Intravesical GEM/DOCE for HR BCG-Unresponsive NMIBC
Part of paid clinical trials in Iowa City, Iowa.
- Sponsor
- Michael A. O'Donnell
- Study ID
- NCT07322263
- Phase
- PHASE2
- Status
- Recruiting
Conditions
- BCG-Refractory Bladder Cancer
- BCG-Unresponsive Bladder Cancer
- Bladder Cancer
- Carcinoma in Situ (CIS)
- High-Grade Papillary Bladder Tumors
- High-Risk NMIBC
- Micropapillary Variant Urothelial Carcinoma (Favorable Subtype)

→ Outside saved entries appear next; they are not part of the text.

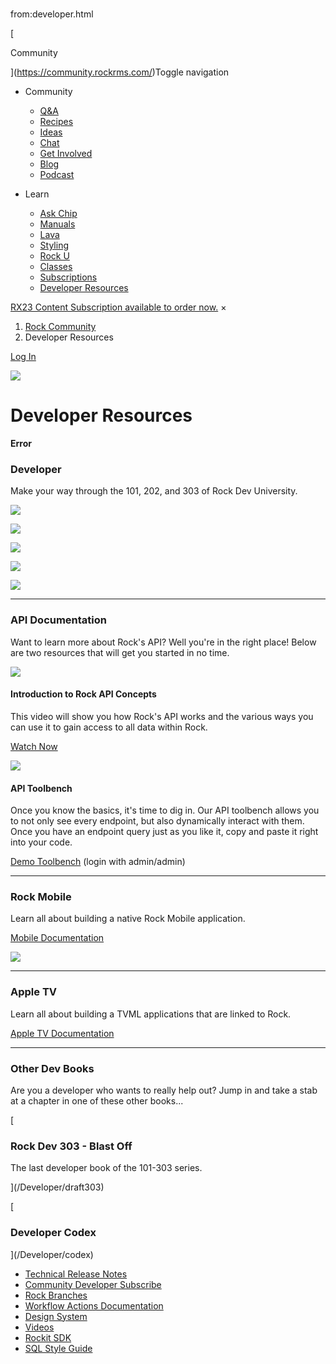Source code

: # 
from:developer.html

    

[

Community

](https://community.rockrms.com/)Toggle navigation

*   Community
    
    *   [Q&A](https://community.rockrms.com/ask)
    *   [Recipes](https://community.rockrms.com/recipes)
    *   [Ideas](https://community.rockrms.com/Ideas)
    *   [Chat](https://community.rockrms.com/chat)
    *   [Get Involved](https://community.rockrms.com/get-involved)
    *   [Blog](https://community.rockrms.com/Connect)
    *   [Podcast](https://community.rockrms.com/podcast)
*   Learn
    
    *   [Ask Chip](https://community.rockrms.com/askchip)
    *   [Manuals](https://community.rockrms.com/documentation)
    *   [Lava](https://community.rockrms.com/Lava)
    *   [Styling](https://community.rockrms.com/styling)
    *   [Rock U](https://community.rockrms.com/rocku)
    *   [Classes](https://community.rockrms.com/classes)
    *   [Subscriptions](https://community.rockrms.com/subscriptions)
    *   [Developer Resources](https://community.rockrms.com/developer)

[RX23 Content Subscription available to order now.](https://community.rockrms.com/subscriptions) ×

1.  [Rock Community](/page/1247)
2.  Developer Resources

[Log In](/login?returnurl=/page/1276)

![](/Themes/RockCommunity/Assets/Images/particles.png)

Developer Resources
===================

**Error**

### Developer

Make your way through the 101, 202, and 303 of Rock Dev University.

[![](/GetImage.ashx?id=123&width=710&height=919)](/developer/book/19/55)

[![](/GetImage.ashx?id=120&width=710&height=919)](/developer/book/16/16)

[![](/GetImage.ashx?id=121&width=710&height=919)](/developer/book/17/17)

[![](/GetImage.ashx?id=4314&width=710&height=919)](/developer/book/33/121)

[![](/GetImage.ashx?id=124&width=710&height=919)](/developer/book/26/26)

* * *

### API Documentation

Want to learn more about Rock's API? Well you're in the right place! Below are two resources that will get you started in no time.

[![](/Content/RockExternal/Developer/api-video-thumbnail.png)](https://community.rockrms.com/rx2018/subscription/using-the-rock-rest-api)

#### Introduction to Rock API Concepts

This video will show you how Rock's API works and the various ways you can use it to gain access to all data within Rock.

[Watch Now](https://community.rockrms.com/subscriptions/rx2018/using-the-rock-rest-api)

[![](/Content/RockExternal/Developer/api-toolbench.png)](https://rock.rocksolidchurchdemo.com/api/docs/index)

#### API Toolbench

Once you know the basics, it's time to dig in. Our API toolbench allows you to not only see every endpoint, but also dynamically interact with them. Once you have an endpoint query just as you like it, copy and paste it right into your code.

[Demo Toolbench](https://rock.rocksolidchurchdemo.com/api/docs/index) (login with admin/admin)

* * *

### Rock Mobile

Learn all about building a native Rock Mobile application.

[Mobile Documentation](https://mobiledocs.rockrms.com/)

[![](/Content/misc/mobileheader.png)](https://mobiledocs.rockrms.com/)

* * *

### Apple TV

Learn all about building a TVML applications that are linked to Rock.

[Apple TV Documentation](https://appletv.rockrms.com/)

* * *

### Other Dev Books

Are you a developer who wants to really help out? Jump in and take a stab at a chapter in one of these other books...

[

### Rock Dev 303 - Blast Off

The last developer book of the 101-303 series.



](/Developer/draft303)

[

### Developer Codex



](/Developer/codex)

*   [Technical Release Notes](/developer/changelog)
*   [Community Developer Subscribe](/developer/CommunityDeveloperSubscribe)
*   [Rock Branches](/developer/rock-branches)
*   [Workflow Actions Documentation](/WorkflowActions)
*   [Design System](/developer/design-system)
*   [Videos](/developer/videos)
*   [Rockit SDK](/developer/rockit)
*   [SQL Style Guide](/developer/sql-style-guide)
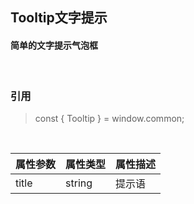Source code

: ## Tooltip文字提示
#### 简单的文字提示气泡框
&nbsp;
&nbsp;
&nbsp;
### 引用
>const { Tooltip } = window.common;

&nbsp;
&nbsp;

| 属性参数 | 属性类型 | 属性描述 |
| ------ | ------ | ------ |
| title  | string | 提示语 |
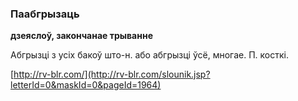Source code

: ### Паабгрызаць
**дзеяслоў, закончанае трыванне**

Абгрызці з усіх бакоў што-н. або абгрызці ўсё, многае. П. косткі.

<a rel="author">[http://rv-blr.com/](http://rv-blr.com/slounik.jsp?letterId=0&maskId=0&pageId=1964)</a>
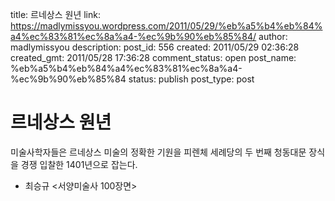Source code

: title: 르네상스 원년
link: https://madlymissyou.wordpress.com/2011/05/29/%eb%a5%b4%eb%84%a4%ec%83%81%ec%8a%a4-%ec%9b%90%eb%85%84/
author: madlymissyou
description: 
post_id: 556
created: 2011/05/29 02:36:28
created_gmt: 2011/05/28 17:36:28
comment_status: open
post_name: %eb%a5%b4%eb%84%a4%ec%83%81%ec%8a%a4-%ec%9b%90%eb%85%84
status: publish
post_type: post

# 르네상스 원년

미술사학자들은 르네상스 미술의 정확한 기원을 피렌체 세례당의 두 번째 청동대문 장식을 경쟁 입찰한 1401년으로 잡는다. 

  * 최승규 <서양미술사 100장면>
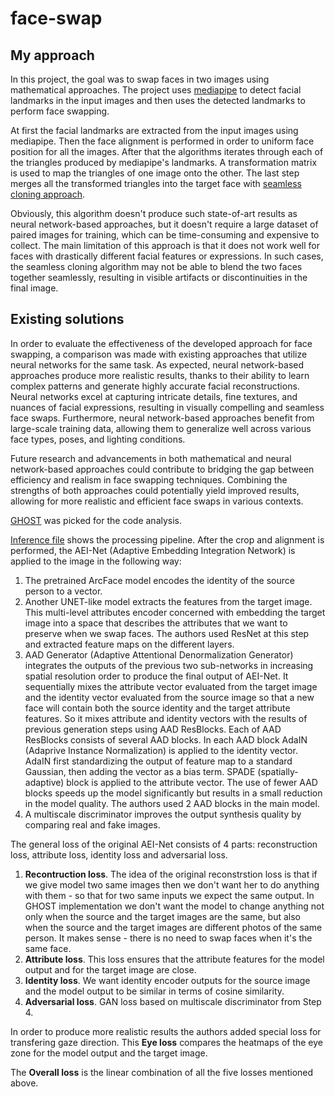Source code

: face-swap
======

My approach
------

In this project, the goal was to swap faces in two images using mathematical approaches. The project uses [mediapipe](https://github.com/google/mediapipe) to detect facial landmarks in the input images and then uses the detected landmarks to perform face swapping.

At first the facial landmarks are extracted from the input images using mediapipe. Then the face alignment is performed in order to uniform face position for all the images. After that the algorithms iterates through each of the triangles produced by mediapipe's landmarks. A transformation matrix is used to map the triangles of one image onto the other. The last step merges all the transformed triangles into the target face with [seamless cloning approach](https://docs.opencv.org/3.4/df/da0/group__photo__clone.html).

Obviously, this algorithm doesn't produce such state-of-art results as neural network-based approaches, but it doesn't require a large dataset of paired images for training, which can be time-consuming and expensive to collect. The main limitation of this approach is that it does not work well for faces with drastically different facial features or expressions. In such cases, the seamless cloning algorithm may not be able to blend the two faces together seamlessly, resulting in visible artifacts or discontinuities in the final image.

Existing solutions
------

In order to evaluate the effectiveness of the developed approach for face swapping, a comparison was made with existing approaches that utilize neural networks for the same task. As expected, neural network-based approaches produce more realistic results, thanks to their ability to learn complex patterns and generate highly accurate facial reconstructions. Neural networks excel at capturing intricate details, fine textures, and nuances of facial expressions, resulting in visually compelling and seamless face swaps. Furthermore, neural network-based approaches benefit from large-scale training data, allowing them to generalize well across various face types, poses, and lighting conditions. 

Future research and advancements in both mathematical and neural network-based approaches could contribute to bridging the gap between efficiency and realism in face swapping techniques. Combining the strengths of both approaches could potentially yield improved results, allowing for more realistic and efficient face swaps in various contexts.

[GHOST](https://github.com/ai-forever/ghost) was picked for the code analysis. 

[Inference file](https://github.com/ai-forever/ghost/blob/main/inference.py) shows the processing pipeline. After the crop and alignment is performed, the AEI-Net (Adaptive Embedding Integration Network) is applied to the image in the following way:

1. The pretrained ArcFace model encodes the identity of the source person to a vector. 
2. Another UNET-like model extracts the features from the target image. This multi-level attributes encoder concerned with embedding the target image into a space that describes the attributes that we want to preserve when we swap faces. The authors used ResNet at this step and extracted feature maps on the different layers. 
3. AAD Generator (Adaptive Attentional Denormalization Generator) integrates the outputs of the previous two sub-networks in increasing spatial resolution order to produce the final output of AEI-Net. It sequentially mixes the attribute vector evaluated from the target image and the identity vector evaluated from the source image so that a new face will contain both the source identity and the target attribute features. So it mixes attribute and identity vectors with the results of previous generation steps using AAD ResBlocks. Each of AAD ResBlocks consists of several AAD blocks. In each AAD block AdaIN (Adaprive Instance Normalization) is applied to the identity vector. AdaIN first standardizing the output of feature map to a standard Gaussian, then adding the vector as a bias term. SPADE (spatially-adaptive) block is applied to the attribute vector. The use of fewer AAD blocks speeds up the model significantly but results in a small reduction in the model quality. The authors used 2 AAD blocks in the main model.
4. A multiscale discriminator improves the output synthesis quality by comparing real and fake images.

The general loss of the original AEI-Net consists of 4 parts: reconstruction loss, attribute loss, identity loss and adversarial loss. 

1. __Recontruction loss__.
The idea of the original reconstrstion loss is that if we give model two same images then we don't want her to do anything with them - so that for two same inputs we expect the same output. In GHOST implementation we don't want the model to change anything not only when the source and the target images are the same, but also when the source and the target images are different photos of the same person. It makes sense - there is no need to swap faces when it's the same face. 
2. __Attribute loss__. 
This loss ensures that the attribute features for the model output and for the target image are close. 
3. __Identity loss__. 
We want identity encoder outputs for the source image and the model output to be similar in terms of cosine similarity. 
4. __Adversarial loss__.
GAN loss based on multiscale discriminator from Step 4. 

In order to produce more realistic results the authors added special loss for transfering gaze direction. This __Eye loss__ compares the heatmaps of the eye zone for the model output and the target image. 

The __Overall loss__ is the linear combination of all the five losses mentioned above.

- Non-Muscle Invasive Bladder Cancer (NMIBC)
- T1 Stage Bladder Cancer
- Ta Stage Bladder Cancer
- Urothelial Carcinoma
Eligibility Criteria
- Sex
- ALL
- Age
- 18 Years - 99 Years
- Healthy Volunteers
- Not accepted
Interventions
- Intravesical Gemcitabine and Docetaxel — DRUGSequential intravesical administration of Gemcitabine (1000mg) followed by Docetaxel (37 mg), delivered via sterile urethral catheter. Each drug is retained in the bladder for 60 minutes per instillation. The treatment consists of a 6-week induction phase (weekly instillations), followed by a 24-month maintenance phase (monthly instillations). This regimen is designed for patients with BCG-unresponsive non-muscle invasive bladder cancer (NMIBC), including carcinoma in situ (CIS) and high-grade papillary tumors (Ta/T1). The study evaluates efficacy, tolerability, and bladder preservation outcomes.
Study Details
The goal of this clinical trial is to learn whether a combination of two chemotherapy drugs, Gemcitabine and Docetaxel, can treat high-grade non-muscle-invasive bladder cancer (HG-NMIBC) in adults whose cancer failed conventional BCG therapy. The drugs are given directly into the bladder (intravesically), one immediately after the other. The study will also assess the safety of this treatment. The main questions it aims to answer are: Can this drug combination effectively treat HG-NMIBC that did not respond to BCG and help prevent the cancer from coming back, offering long-term protection? What side effects or medical issues do participants experience during treatment? Researchers will evaluate this non-surgical approach as a potential alternative to bladder removal surgery (radical cystectomy), with the goal of validating it as a bladder-sparing option in this setting. Participants will: * Go through a screening process, including tumor removal and imaging tests * Receive weekly bladder treatments with Gemcitabine followed by Docetaxel for 6 weeks * If the cancer responds, continue with similar once monthly treatments (maintenance therapy) for up to 2 years * Attend regular check-ups, including bladder exams, urine tests, biopsies, and optional quality-of-life surveys * Possibly receive a second 6-week treatment cycle if the cancer returns early * Be followed for up to 5 years to monitor long-term outcomes
Key Dates
- Start date
- Apr 10, 2026
- Status verified
- Apr 2026
- Primary completion
- Jan 1, 2033
- Completion
- Jan 1, 2033
Study Design
- Enrollment
- 174 participants (estimated)
- Allocation
- NON_RANDOMIZED
- Intervention model
- PARALLEL
- Primary purpose
- TREATMENT
Arms
- Experimental: Arm AHigh-grade non-muscle-invasive bladder cancer (HG NMIBC) with carcinoma in situ (CIS), either as pure CIS or concurrent with papillary tumors.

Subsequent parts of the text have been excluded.